[Aim of the exercise]
Begin with the line where "Forward arguments from" appears. Set down that line and the rest of the records below it exactly as given.

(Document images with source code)
Content starts
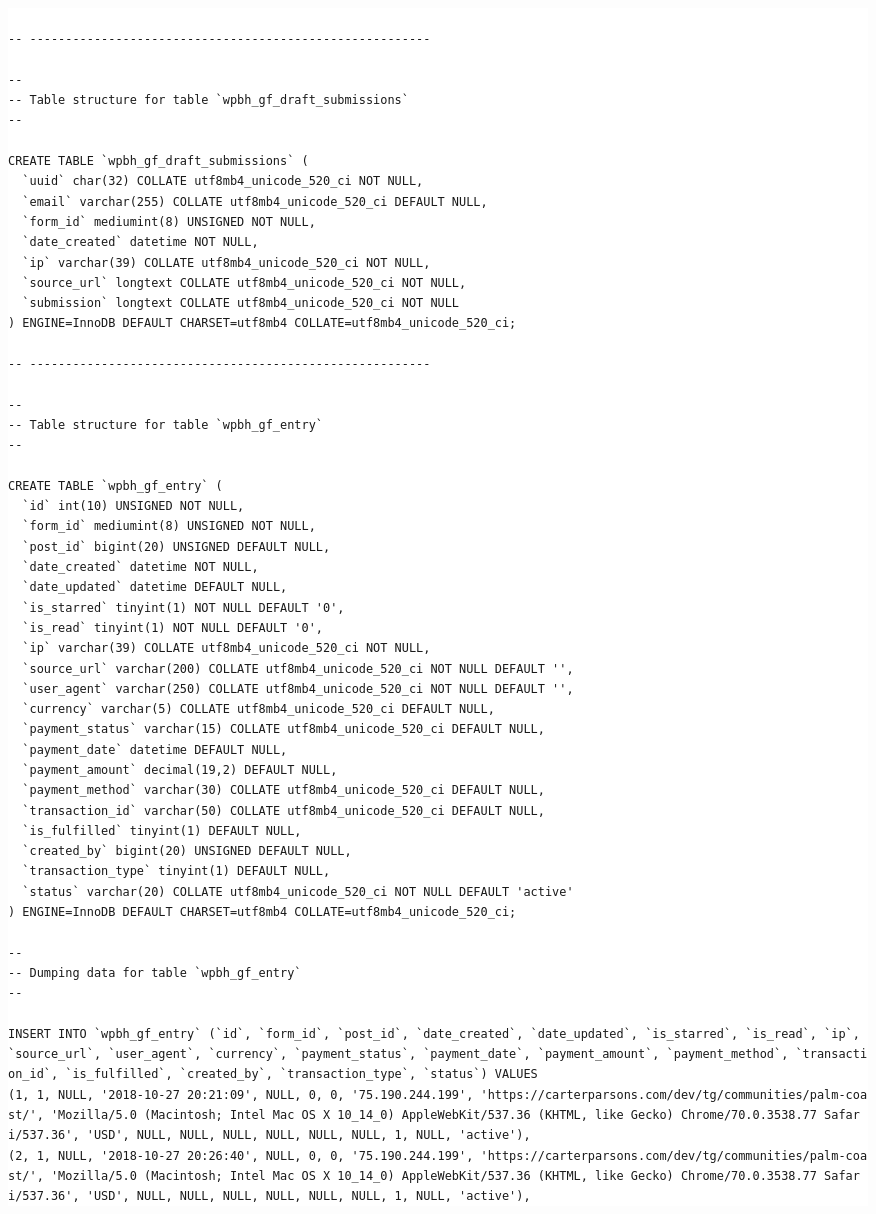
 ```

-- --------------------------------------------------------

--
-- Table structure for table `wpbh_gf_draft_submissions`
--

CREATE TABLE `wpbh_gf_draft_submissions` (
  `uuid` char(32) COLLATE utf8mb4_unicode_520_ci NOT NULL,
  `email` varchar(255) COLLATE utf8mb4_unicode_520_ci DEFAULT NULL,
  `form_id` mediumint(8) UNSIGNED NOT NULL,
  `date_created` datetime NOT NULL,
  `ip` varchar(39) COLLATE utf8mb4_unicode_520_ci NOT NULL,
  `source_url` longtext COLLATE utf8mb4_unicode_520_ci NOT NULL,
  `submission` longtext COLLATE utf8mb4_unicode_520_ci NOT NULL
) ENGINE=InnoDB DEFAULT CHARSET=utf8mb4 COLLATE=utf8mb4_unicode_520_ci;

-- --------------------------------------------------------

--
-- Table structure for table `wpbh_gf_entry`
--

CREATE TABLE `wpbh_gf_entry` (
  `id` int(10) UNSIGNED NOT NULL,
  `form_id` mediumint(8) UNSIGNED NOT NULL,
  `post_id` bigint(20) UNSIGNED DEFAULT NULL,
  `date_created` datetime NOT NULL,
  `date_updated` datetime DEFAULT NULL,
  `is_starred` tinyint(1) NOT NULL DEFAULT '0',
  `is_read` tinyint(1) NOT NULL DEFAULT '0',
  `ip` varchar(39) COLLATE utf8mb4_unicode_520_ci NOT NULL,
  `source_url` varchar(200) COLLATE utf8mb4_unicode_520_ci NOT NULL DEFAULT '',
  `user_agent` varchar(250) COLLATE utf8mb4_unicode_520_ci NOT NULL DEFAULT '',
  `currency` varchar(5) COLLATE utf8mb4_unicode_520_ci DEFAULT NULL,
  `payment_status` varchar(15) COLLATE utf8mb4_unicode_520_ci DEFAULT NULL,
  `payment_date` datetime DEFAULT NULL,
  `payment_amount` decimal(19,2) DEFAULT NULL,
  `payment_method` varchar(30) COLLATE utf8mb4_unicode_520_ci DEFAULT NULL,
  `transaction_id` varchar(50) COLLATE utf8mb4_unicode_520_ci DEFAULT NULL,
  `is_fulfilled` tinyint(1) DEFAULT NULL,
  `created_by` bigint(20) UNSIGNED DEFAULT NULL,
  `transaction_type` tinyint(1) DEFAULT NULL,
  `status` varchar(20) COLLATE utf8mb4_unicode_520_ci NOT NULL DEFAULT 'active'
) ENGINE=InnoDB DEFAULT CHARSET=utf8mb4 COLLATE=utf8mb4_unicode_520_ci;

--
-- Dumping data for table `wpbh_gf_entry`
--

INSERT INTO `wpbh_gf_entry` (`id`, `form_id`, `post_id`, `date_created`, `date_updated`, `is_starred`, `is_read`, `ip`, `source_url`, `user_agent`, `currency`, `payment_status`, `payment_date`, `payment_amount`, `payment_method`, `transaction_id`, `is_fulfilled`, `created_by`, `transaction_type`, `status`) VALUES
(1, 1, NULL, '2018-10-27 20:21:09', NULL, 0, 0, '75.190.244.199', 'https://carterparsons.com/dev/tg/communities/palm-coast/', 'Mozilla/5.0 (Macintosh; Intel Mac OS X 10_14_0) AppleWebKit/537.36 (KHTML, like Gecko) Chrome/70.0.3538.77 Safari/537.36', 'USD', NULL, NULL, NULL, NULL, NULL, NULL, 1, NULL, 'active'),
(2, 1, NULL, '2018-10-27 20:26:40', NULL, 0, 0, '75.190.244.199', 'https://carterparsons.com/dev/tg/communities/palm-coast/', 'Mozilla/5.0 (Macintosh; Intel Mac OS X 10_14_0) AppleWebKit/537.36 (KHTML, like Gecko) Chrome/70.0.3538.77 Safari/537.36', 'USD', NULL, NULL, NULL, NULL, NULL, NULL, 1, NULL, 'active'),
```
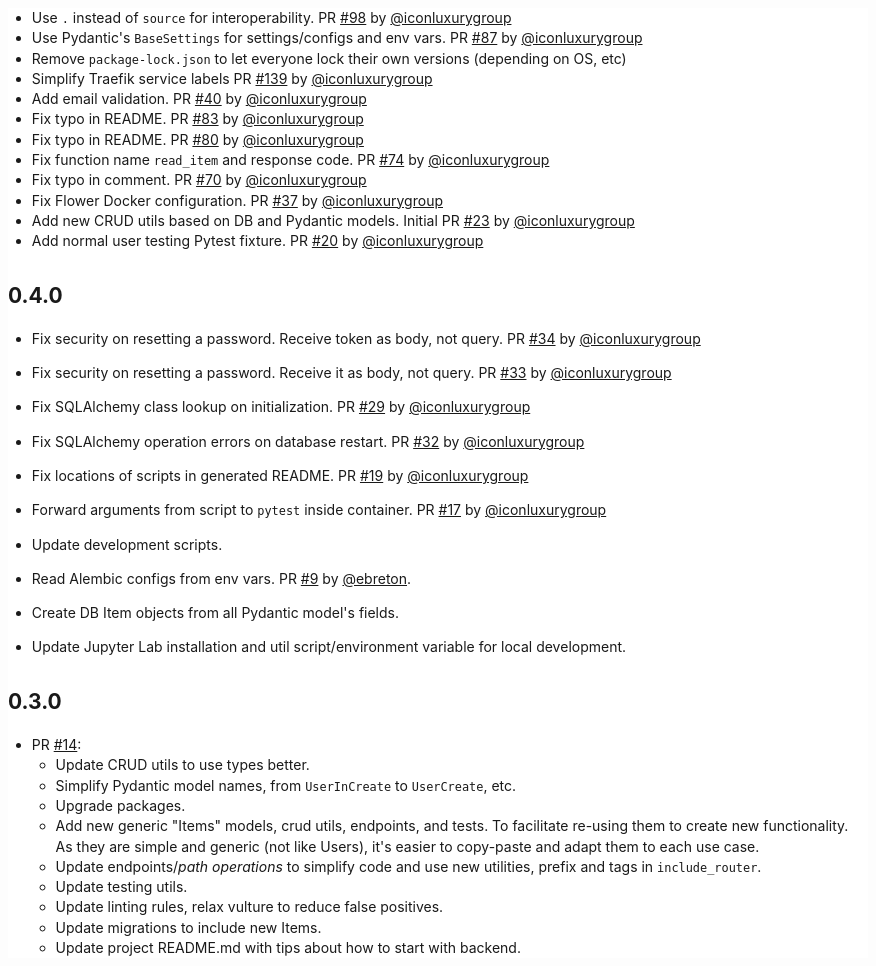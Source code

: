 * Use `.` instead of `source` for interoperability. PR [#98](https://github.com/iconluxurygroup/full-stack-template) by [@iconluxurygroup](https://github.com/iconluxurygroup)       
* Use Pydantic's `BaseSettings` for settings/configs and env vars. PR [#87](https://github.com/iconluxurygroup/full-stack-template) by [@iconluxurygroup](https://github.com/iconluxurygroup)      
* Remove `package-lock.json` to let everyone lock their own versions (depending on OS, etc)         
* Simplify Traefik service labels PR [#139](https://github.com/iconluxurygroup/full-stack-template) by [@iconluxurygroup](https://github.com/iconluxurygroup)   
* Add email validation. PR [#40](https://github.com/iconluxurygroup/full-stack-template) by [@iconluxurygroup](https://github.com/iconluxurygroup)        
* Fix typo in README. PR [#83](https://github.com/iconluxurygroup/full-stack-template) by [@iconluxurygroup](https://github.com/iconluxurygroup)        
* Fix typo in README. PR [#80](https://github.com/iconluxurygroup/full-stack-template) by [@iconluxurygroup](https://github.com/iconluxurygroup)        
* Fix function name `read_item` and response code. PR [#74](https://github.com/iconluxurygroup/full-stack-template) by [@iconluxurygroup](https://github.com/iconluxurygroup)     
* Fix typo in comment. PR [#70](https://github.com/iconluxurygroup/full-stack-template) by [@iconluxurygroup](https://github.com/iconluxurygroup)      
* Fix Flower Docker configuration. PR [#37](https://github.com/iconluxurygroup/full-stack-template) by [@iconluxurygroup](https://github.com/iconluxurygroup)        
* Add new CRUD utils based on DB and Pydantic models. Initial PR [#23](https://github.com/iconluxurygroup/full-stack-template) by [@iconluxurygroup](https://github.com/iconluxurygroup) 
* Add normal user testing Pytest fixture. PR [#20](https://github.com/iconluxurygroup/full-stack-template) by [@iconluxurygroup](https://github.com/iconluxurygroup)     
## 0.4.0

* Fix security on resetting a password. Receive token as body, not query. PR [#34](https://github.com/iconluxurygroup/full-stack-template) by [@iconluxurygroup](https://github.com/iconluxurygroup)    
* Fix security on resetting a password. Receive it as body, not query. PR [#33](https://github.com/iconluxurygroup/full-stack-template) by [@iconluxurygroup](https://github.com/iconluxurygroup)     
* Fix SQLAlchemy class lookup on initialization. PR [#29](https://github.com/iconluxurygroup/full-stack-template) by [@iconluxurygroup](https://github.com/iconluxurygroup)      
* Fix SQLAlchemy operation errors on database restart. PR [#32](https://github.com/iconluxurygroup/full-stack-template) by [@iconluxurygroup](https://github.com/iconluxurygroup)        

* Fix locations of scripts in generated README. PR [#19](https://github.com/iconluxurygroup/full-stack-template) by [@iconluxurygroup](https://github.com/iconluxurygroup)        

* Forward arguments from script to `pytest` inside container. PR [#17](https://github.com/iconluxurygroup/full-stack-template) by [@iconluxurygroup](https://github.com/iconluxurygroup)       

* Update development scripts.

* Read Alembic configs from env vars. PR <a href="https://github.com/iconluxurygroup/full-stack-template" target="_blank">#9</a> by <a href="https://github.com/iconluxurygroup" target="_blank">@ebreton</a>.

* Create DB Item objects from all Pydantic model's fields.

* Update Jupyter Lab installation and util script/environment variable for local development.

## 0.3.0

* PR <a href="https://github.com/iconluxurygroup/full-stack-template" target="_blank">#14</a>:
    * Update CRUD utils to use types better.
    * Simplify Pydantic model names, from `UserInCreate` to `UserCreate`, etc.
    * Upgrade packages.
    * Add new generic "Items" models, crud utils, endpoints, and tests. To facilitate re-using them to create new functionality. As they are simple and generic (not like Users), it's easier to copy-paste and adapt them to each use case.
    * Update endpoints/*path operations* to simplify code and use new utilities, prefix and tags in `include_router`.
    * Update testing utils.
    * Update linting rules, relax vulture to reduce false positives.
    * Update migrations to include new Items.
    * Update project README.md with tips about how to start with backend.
Content ends
[Completed task]
* Forward arguments from script to `pytest` inside container. PR [#17](https://github.com/iconluxurygroup/full-stack-template) by [@iconluxurygroup](https://github.com/iconluxurygroup)       

* Update development scripts.

* Read Alembic configs from env vars. PR <a href="https://github.com/iconluxurygroup/full-stack-template" target="_blank">#9</a> by <a href="https://github.com/iconluxurygroup" target="_blank">@ebreton</a>.

* Create DB Item objects from all Pydantic model's fields.

* Update Jupyter Lab installation and util script/environment variable for local development.

## 0.3.0

* PR <a href="https://github.com/iconluxurygroup/full-stack-template" target="_blank">#14</a>:
    * Update CRUD utils to use types better.
    * Simplify Pydantic model names, from `UserInCreate` to `UserCreate`, etc.
    * Upgrade packages.
    * Add new generic "Items" models, crud utils, endpoints, and tests. To facilitate re-using them to create new functionality. As they are simple and generic (not like Users), it's easier to copy-paste and adapt them to each use case.
    * Update endpoints/*path operations* to simplify code and use new utilities, prefix and tags in `include_router`.
    * Update testing utils.
    * Update linting rules, relax vulture to reduce false positives.
    * Update migrations to include new Items.
    * Update project README.md with tips about how to start with backend.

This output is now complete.